» Problem
From the records below, give the number of lines that include the word "binary". Add no other words.

» Provided information

-*-*-

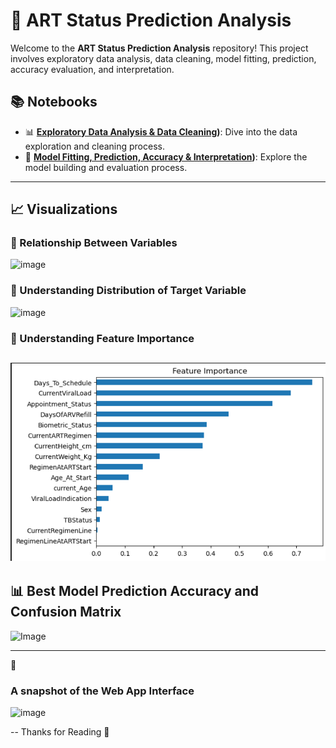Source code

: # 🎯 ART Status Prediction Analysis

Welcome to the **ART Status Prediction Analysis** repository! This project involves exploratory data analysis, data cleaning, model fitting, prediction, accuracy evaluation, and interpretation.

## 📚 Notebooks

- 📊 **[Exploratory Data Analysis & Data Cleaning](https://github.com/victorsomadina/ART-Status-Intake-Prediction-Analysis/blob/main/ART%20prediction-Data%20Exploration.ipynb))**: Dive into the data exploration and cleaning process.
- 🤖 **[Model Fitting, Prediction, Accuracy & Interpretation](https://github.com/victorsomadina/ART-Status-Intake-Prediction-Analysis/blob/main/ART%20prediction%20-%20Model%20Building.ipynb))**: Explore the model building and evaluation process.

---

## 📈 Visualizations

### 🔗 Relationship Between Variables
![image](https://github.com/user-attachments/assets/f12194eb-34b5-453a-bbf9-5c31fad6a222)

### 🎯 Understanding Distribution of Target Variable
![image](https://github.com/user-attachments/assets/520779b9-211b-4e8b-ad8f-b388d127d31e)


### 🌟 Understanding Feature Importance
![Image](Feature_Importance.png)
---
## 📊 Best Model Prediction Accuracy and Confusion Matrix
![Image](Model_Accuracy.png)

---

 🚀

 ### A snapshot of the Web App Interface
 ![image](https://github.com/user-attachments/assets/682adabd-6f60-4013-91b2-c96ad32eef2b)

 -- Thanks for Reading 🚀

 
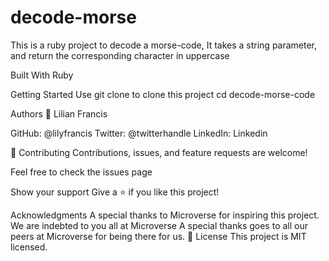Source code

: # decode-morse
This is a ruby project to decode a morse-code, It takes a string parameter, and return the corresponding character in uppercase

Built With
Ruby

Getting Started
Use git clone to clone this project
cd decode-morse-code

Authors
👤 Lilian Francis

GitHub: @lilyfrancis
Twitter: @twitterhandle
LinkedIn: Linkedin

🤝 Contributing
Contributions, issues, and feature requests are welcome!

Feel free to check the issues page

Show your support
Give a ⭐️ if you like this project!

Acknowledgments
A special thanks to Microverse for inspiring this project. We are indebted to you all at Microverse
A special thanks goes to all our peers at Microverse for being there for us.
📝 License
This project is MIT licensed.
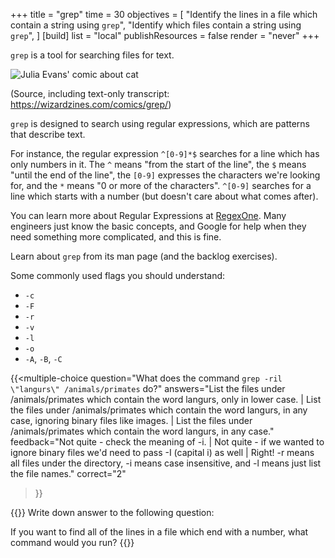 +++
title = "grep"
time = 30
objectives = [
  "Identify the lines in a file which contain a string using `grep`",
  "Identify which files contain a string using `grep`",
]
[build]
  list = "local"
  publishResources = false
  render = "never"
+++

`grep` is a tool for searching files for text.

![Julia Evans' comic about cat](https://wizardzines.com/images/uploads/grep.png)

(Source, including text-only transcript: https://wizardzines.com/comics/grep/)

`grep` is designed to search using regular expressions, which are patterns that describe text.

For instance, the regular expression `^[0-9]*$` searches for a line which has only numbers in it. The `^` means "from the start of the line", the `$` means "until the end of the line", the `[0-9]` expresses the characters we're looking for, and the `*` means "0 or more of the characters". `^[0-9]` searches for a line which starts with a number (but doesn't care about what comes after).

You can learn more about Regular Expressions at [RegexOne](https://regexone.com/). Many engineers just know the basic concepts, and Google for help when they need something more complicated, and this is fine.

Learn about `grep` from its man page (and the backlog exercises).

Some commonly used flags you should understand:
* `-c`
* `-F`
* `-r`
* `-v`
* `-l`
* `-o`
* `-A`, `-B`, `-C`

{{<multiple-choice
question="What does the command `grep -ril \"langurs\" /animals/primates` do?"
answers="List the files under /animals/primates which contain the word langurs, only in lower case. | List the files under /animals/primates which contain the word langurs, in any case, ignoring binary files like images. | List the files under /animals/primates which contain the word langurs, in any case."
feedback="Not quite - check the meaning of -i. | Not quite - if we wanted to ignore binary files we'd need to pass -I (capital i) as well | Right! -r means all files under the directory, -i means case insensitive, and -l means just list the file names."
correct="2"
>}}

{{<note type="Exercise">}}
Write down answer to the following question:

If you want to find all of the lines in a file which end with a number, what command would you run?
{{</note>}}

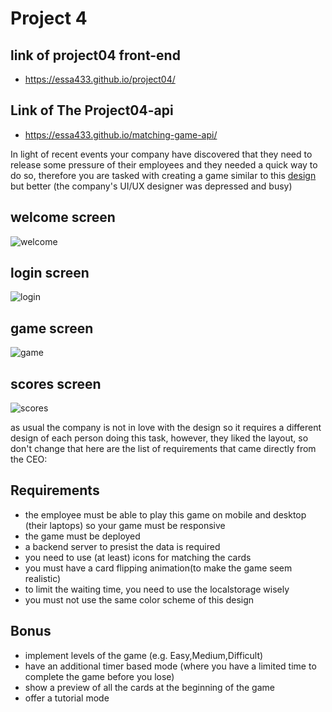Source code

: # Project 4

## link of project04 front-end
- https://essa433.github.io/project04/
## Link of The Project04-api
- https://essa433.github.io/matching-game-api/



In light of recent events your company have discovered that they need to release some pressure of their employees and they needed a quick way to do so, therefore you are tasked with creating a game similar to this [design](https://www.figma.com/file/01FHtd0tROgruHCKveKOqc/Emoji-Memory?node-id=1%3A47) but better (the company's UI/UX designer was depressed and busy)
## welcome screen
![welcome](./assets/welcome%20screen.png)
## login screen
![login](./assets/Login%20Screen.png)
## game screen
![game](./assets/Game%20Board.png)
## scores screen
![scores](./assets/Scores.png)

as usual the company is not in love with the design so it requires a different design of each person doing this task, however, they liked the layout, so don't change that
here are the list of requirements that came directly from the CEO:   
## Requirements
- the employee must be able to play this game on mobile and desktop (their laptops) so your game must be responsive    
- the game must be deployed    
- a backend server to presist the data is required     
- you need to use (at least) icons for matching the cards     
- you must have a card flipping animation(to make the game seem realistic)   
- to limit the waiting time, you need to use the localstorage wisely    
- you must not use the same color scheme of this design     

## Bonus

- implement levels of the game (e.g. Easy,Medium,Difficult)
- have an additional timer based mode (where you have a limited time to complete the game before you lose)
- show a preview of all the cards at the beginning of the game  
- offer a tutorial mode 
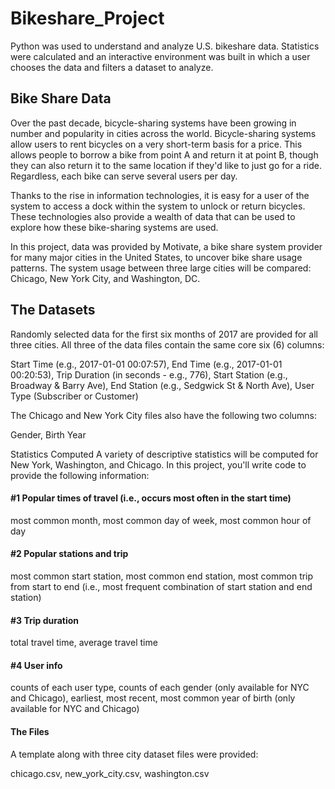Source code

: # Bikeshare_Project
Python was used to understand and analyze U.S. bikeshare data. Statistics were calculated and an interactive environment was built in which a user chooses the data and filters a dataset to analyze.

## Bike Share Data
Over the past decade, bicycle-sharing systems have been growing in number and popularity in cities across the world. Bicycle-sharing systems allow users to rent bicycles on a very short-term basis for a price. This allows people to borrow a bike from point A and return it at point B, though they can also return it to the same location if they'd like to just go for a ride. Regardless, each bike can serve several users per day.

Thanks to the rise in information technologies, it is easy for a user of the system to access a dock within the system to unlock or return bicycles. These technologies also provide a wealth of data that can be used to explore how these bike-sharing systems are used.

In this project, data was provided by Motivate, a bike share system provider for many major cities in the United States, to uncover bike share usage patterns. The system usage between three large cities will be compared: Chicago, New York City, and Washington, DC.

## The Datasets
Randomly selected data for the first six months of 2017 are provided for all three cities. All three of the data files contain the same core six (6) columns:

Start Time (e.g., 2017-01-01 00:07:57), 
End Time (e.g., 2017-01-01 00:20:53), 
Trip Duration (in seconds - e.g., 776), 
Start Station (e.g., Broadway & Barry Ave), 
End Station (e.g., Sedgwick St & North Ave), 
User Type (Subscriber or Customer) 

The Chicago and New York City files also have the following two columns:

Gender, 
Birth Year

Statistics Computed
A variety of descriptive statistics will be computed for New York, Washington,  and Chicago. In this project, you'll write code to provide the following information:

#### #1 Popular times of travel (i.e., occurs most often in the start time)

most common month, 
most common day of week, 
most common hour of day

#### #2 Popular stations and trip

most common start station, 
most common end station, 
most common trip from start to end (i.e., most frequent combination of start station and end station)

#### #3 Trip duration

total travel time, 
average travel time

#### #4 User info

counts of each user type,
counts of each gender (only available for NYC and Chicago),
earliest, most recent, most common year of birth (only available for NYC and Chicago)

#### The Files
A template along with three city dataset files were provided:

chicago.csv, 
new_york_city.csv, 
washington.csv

-*-*-

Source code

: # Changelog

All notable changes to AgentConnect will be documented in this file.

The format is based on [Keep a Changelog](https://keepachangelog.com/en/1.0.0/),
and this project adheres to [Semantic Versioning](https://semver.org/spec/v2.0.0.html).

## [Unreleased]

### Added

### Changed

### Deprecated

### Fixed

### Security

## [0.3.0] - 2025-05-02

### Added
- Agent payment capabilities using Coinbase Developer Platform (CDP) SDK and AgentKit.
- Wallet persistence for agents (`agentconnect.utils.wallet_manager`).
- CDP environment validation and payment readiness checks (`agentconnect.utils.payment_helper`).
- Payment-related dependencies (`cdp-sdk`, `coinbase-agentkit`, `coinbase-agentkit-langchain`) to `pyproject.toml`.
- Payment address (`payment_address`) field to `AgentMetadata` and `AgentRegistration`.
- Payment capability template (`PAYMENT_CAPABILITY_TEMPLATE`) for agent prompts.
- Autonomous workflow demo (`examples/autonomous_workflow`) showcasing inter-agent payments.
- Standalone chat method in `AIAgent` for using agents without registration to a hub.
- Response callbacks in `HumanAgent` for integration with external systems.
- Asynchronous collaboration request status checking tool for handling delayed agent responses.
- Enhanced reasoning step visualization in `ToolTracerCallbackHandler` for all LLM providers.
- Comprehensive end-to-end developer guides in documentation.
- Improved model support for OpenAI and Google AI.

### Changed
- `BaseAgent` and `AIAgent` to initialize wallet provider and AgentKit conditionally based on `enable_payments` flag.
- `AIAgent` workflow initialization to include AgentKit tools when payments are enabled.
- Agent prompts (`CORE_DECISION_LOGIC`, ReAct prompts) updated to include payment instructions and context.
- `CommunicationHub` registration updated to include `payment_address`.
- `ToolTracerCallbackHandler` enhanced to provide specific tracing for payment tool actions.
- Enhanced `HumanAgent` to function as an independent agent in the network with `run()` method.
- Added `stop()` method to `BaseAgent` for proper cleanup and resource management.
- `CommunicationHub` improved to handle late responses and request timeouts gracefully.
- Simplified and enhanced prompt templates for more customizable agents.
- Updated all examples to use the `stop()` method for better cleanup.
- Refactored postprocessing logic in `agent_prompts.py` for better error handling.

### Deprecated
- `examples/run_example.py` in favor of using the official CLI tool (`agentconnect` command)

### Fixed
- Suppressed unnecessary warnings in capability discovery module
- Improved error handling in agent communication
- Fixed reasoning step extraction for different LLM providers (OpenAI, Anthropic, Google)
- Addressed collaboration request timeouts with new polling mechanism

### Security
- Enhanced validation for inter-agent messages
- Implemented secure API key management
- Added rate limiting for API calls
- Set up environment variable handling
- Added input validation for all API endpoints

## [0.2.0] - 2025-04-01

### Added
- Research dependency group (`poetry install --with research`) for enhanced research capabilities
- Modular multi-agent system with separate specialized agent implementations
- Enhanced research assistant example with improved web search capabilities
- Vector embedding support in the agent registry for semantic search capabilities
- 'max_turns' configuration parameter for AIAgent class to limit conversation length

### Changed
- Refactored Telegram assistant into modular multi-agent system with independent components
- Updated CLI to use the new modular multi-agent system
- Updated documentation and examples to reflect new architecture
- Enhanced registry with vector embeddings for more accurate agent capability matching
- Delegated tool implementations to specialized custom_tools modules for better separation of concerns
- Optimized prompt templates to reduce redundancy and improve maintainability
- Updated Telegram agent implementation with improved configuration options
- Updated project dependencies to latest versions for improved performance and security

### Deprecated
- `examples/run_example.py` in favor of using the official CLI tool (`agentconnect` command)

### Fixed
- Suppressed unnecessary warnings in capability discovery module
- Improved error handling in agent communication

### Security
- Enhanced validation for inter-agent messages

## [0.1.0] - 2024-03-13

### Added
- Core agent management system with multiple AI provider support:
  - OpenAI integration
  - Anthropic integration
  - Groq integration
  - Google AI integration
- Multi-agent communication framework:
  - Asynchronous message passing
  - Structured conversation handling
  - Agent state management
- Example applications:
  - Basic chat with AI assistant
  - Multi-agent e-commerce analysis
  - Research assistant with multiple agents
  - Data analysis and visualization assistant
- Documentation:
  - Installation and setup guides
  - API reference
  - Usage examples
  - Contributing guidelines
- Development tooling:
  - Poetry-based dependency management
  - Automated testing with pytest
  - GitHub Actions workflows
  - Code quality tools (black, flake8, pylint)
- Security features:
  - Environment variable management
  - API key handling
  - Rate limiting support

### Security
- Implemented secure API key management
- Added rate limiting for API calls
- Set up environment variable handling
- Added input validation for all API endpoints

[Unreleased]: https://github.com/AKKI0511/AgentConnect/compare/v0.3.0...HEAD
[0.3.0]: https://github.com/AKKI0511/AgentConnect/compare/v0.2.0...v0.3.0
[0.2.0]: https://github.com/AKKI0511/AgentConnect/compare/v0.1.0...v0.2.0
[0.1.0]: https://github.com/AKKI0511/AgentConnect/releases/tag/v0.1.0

-*-*-

» Solution for this task
2